___ Input data

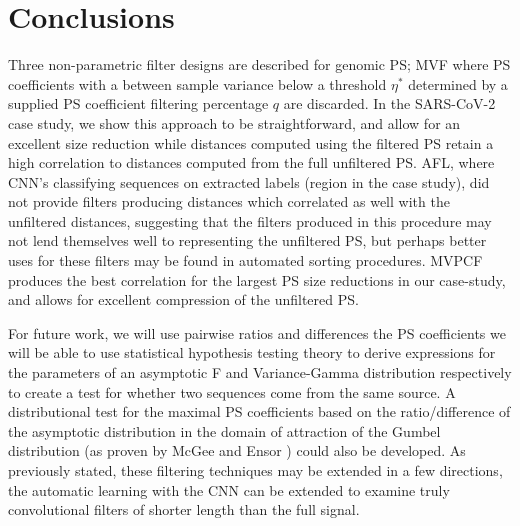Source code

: \documentclass[10pt,conference]{IEEEtran}
\begin{document}
\section{Conclusions}

\noindent Three non-parametric filter designs are described for genomic PS; MVF where PS coefficients with a between sample variance below a threshold $\eta^*$ determined by a supplied PS coefficient filtering percentage $q$ are discarded. In the SARS-CoV-2 case study, we show this approach to be straightforward, and allow for an excellent size reduction while distances computed using the filtered PS retain a high correlation to distances computed from the full unfiltered PS. AFL, where CNN's classifying sequences on extracted labels (region in the case study), did not provide filters producing distances which correlated as well with the unfiltered distances, suggesting that the filters produced in this procedure may not lend themselves well to representing the unfiltered PS, but perhaps better uses for these filters may be found in automated sorting procedures. MVPCF produces the best correlation for the largest PS size reductions in our case-study, and allows for excellent compression of the unfiltered PS. 

\label{sec:conc}

For future work, we will use pairwise ratios and differences the PS coefficients we will be able to use statistical hypothesis testing theory to derive expressions for the parameters of an asymptotic F and Variance-Gamma distribution respectively to create a test for whether two sequences come from the same source.  
A distributional test for the maximal PS coefficients based on the ratio/difference of the asymptotic distribution in the domain of attraction of the Gumbel distribution (as proven by McGee and Ensor \cite{mcg98}) could also be developed. 
As previously stated, these filtering techniques may be extended in a few directions, the automatic learning with the CNN can be extended to examine truly convolutional filters of shorter length than the full signal. 
\end{document}
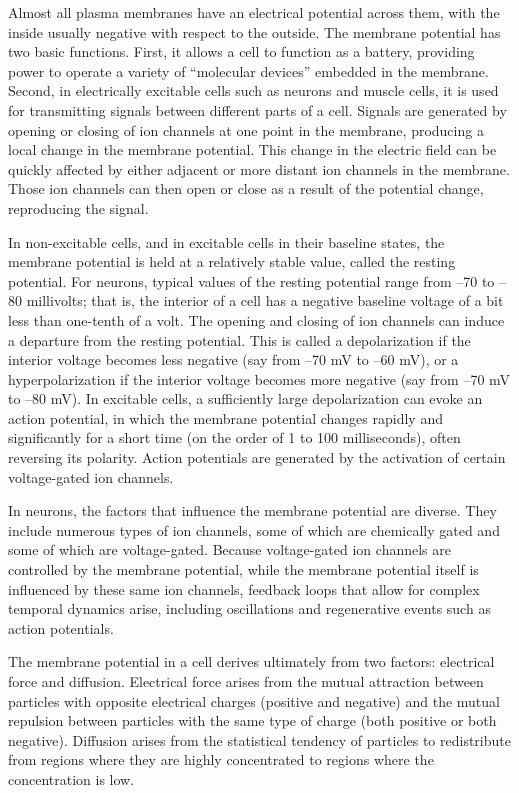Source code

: Almost all plasma membranes have an electrical potential across them, with the inside usually negative with respect to the outside. The membrane potential has two basic functions. First, it allows a cell to function as a battery, providing power to operate a variety of ``molecular devices'' embedded in the membrane. Second, in electrically excitable cells such as neurons and muscle cells, it is used for transmitting signals between different parts of a cell. Signals are generated by opening or closing of ion channels at one point in the membrane, producing a local change in the membrane potential. This change in the electric field can be quickly affected by either adjacent or more distant ion channels in the membrane. Those ion channels can then open or close as a result of the potential change, reproducing the signal.

In non-excitable cells, and in excitable cells in their baseline states, the membrane potential is held at a relatively stable value, called the resting potential. For neurons, typical values of the resting potential range from --70 to --80 millivolts; that is, the interior of a cell has a negative baseline voltage of a bit less than one-tenth of a volt. The opening and closing of ion channels can induce a departure from the resting potential. This is called a depolarization if the interior voltage becomes less negative (say from --70 mV to --60 mV), or a hyperpolarization if the interior voltage becomes more negative (say from --70 mV to --80 mV). In excitable cells, a sufficiently large depolarization can evoke an action potential, in which the membrane potential changes rapidly and significantly for a short time (on the order of 1 to 100 milliseconds), often reversing its polarity. Action potentials are generated by the activation of certain voltage-gated ion channels.

In neurons, the factors that influence the membrane potential are diverse. They include numerous types of ion channels, some of which are chemically gated and some of which are voltage-gated. Because voltage-gated ion channels are controlled by the membrane potential, while the membrane potential itself is influenced by these same ion channels, feedback loops that allow for complex temporal dynamics arise, including oscillations and regenerative events such as action potentials.

The membrane potential in a cell derives ultimately from two factors: electrical force and diffusion. Electrical force arises from the mutual attraction between particles with opposite electrical charges (positive and negative) and the mutual repulsion between particles with the same type of charge (both positive or both negative). Diffusion arises from the statistical tendency of particles to redistribute from regions where they are highly concentrated to regions where the concentration is low.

______

- [Requirement]:
Every line with the string "asymptotic" in the material should be returned.

- [Task solution]:
For future work, we will use pairwise ratios and differences the PS coefficients we will be able to use statistical hypothesis testing theory to derive expressions for the parameters of an asymptotic F and Variance-Gamma distribution respectively to create a test for whether two sequences come from the same source.  
A distributional test for the maximal PS coefficients based on the ratio/difference of the asymptotic distribution in the domain of attraction of the Gumbel distribution (as proven by McGee and Ensor \cite{mcg98}) could also be developed. 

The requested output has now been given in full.